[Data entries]
• • • • • • •

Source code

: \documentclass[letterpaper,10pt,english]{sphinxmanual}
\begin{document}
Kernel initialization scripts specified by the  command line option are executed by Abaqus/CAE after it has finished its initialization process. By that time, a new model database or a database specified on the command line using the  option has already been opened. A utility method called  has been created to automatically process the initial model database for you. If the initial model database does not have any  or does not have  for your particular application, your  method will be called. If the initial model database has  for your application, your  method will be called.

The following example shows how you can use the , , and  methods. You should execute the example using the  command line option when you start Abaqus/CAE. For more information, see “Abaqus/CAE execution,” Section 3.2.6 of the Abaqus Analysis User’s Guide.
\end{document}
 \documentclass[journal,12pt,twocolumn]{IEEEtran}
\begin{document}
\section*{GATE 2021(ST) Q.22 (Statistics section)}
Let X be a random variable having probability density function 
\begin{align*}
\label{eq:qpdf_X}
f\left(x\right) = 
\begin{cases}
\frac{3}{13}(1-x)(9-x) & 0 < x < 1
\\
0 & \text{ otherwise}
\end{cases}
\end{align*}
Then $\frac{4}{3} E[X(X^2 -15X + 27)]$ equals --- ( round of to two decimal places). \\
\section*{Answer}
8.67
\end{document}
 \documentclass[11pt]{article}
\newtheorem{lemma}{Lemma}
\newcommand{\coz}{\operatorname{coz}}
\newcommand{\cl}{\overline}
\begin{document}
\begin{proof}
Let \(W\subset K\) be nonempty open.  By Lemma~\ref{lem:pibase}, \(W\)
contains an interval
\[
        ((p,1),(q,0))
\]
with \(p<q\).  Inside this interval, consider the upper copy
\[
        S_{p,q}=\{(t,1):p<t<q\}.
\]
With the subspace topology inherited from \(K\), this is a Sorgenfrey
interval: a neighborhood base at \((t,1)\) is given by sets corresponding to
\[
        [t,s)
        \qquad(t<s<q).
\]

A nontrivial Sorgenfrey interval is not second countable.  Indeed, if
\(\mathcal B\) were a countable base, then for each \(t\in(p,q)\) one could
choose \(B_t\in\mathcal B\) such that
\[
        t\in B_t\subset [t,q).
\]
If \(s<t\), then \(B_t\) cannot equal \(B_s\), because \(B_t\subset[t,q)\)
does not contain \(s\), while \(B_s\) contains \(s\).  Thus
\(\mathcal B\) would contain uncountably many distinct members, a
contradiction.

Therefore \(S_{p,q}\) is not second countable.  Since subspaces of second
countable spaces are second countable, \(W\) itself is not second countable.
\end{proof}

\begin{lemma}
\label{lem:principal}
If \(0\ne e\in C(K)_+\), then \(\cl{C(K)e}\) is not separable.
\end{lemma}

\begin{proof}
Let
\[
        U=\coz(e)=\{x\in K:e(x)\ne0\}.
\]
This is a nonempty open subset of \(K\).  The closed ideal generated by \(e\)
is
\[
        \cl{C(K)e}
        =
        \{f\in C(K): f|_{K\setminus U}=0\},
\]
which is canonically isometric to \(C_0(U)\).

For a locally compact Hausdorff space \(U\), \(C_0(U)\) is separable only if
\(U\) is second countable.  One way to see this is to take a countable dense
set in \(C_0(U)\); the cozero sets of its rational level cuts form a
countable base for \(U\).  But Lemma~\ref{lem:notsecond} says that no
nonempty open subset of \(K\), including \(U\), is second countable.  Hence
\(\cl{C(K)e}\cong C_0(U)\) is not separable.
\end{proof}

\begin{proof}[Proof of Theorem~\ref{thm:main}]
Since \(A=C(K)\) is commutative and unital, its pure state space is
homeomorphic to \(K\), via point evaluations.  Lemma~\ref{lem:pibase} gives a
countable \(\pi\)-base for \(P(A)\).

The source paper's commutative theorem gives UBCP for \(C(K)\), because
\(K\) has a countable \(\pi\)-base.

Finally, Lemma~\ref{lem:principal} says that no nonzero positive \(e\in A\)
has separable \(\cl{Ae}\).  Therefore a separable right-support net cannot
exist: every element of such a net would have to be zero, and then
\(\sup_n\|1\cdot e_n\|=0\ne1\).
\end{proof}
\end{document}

• • • • • • •

* **WORK TASK**
Scan the records above and show every line in which the word "right" occurs.

* **RESULT FOR THIS EXERCISE**
f\left(x\right) = 
has separable \(\cl{Ae}\).  Therefore a separable right-support net cannot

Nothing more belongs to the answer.